With thanks to Peter Rose, Location One, Filmmakers Coop, NYC.
Rob Kennedy’s residency at Location One is funded by Scottish Arts Council.
Rob Kennedy is an artist from Glasgow, UK, working mainly with video and installation. Coming from a background in sculpture, his video work is concerned more with the physical manipulation of material, language and time rather than acting as a framing device to view the world through a lens. A series of current projects are focused on collaborations with several composers/musicians using techniques of improvisation both live and in the studio, to play with certain generic conventions of television production.
His work has been screened and exhibited in numerous festivals and galleries including Tate Britain, Venice Biennale, Tramway, Transmediale, Impakt, Backup and the Edinburgh film festival.
Since 1968 Peter Rose has made over thirty films, tapes, performances and installations.
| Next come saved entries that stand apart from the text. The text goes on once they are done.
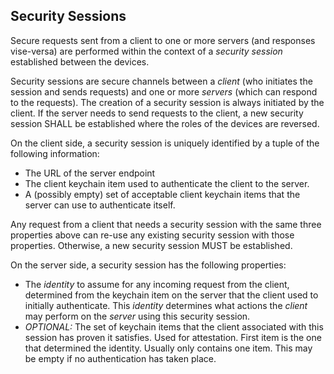 ## Security Sessions ##

Secure requests sent from a client to one or more servers (and
responses vise-versa) are performed within the context of a
*security session* established between the devices.

Security sessions are secure channels between a *client* (who
initiates the session and sends requests) and one or more *servers*
(which can respond to the requests). The creation of a security
session is always initiated by the client. If the server needs to send
requests to the client, a new security session SHALL be established
where the roles of the devices are reversed.

On the client side, a security session is uniquely identified by a
tuple of the following information:

*   The URL of the server endpoint
*   The client keychain item used to authenticate the client to the
    server.
*   A (possibly empty) set of acceptable client keychain items that
    the server can use to authenticate itself.

Any request from a client that needs a security session with the same
three properties above can re-use any existing security session with
those properties. Otherwise, a new security session MUST be
established.

On the server side, a security session has the following properties:

*   The *identity* to assume for any incoming request from the
    client, determined from the keychain item on the server that the
    client used to initially authenticate. This *identity*
    determines what actions the *client* may perform on the
    *server* using this security session.
*   *OPTIONAL:* The set of keychain items that the client associated
    with this session has proven it satisfies. Used for attestation.
    First item is the one that determined the identity. Usually only
    contains one item. This may be empty if no authentication has
    taken place.
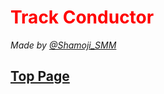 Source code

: # <font color="red">Track Conductor</font>
*Made by [@Shamoji_SMM](https://x.com/Shamoji_SMM)*

## [Top Page](https://shamojismm.github.io/TrackConductor/top/index.html)
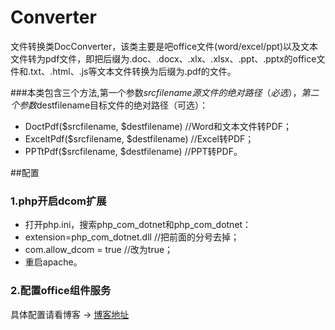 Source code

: # Converter
文件转换类DocConverter，该类主要是吧office文件(word/excel/ppt)以及文本文件转为pdf文件，即把后缀为.doc、.docx、.xlx、.xlsx、.ppt、.pptx的office文件和.txt、.html、.js等文本文件转换为后缀为.pdf的文件。

###本类包含三个方法,第一个参数$srcfilename源文件的绝对路径（必选），第二个参数$destfilename目标文件的绝对路径（可选）：
* DoctPdf($srcfilename, $destfilename) //Word和文本文件转PDF；
* ExceltPdf($srcfilename, $destfilename) //Excel转PDF；
* PPTtPdf($srcfilename, $destfilename) //PPT转PDF。

##配置
### 1.php开启dcom扩展
* 打开php.ini，搜索php_com_dotnet和php_com_dotnet：
* extension=php_com_dotnet.dll   //把前面的分号去掉；
* com.allow_dcom = true  //改为true；
* 重启apache。

### 2.配置office组件服务
具体配置请看博客 -> [博客地址](http://blog.csdn.net/sangjinchao/article/details/78053545) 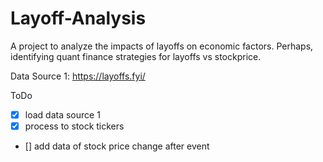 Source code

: # Layoff-Analysis

A project to analyze the impacts of layoffs on economic factors. Perhaps, identifying quant finance strategies for layoffs vs stockprice.

Data Source 1: https://layoffs.fyi/

ToDo

- [x] load data source 1
- [x] process to stock tickers
- [] add data of stock price change after event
Many of the early works raise intriguing questions about the nature of time, space, light, and perception and draw upon Rose’s background in mathematics and on the influence of structuralist filmmakers. He subsequently became interested in language as a subject and in video as a medium and generated a substantial body of work that played with the feel and form of sense, concrete texts, political satire, oddball performance, and a kind of intellectual comedy. Recent work has involved a return to an examination of landscape, time, and vision and takes the form of installation. Rose has been widely exhibited, both nationally and internationally, and has been included in shows at the Museum of Modern Art, the Whitney Biennial, the Centre Pompidou, the Philadelphia Museum of Art, the Film Society at Lincoln Center, and the Rotterdam International Film Festival.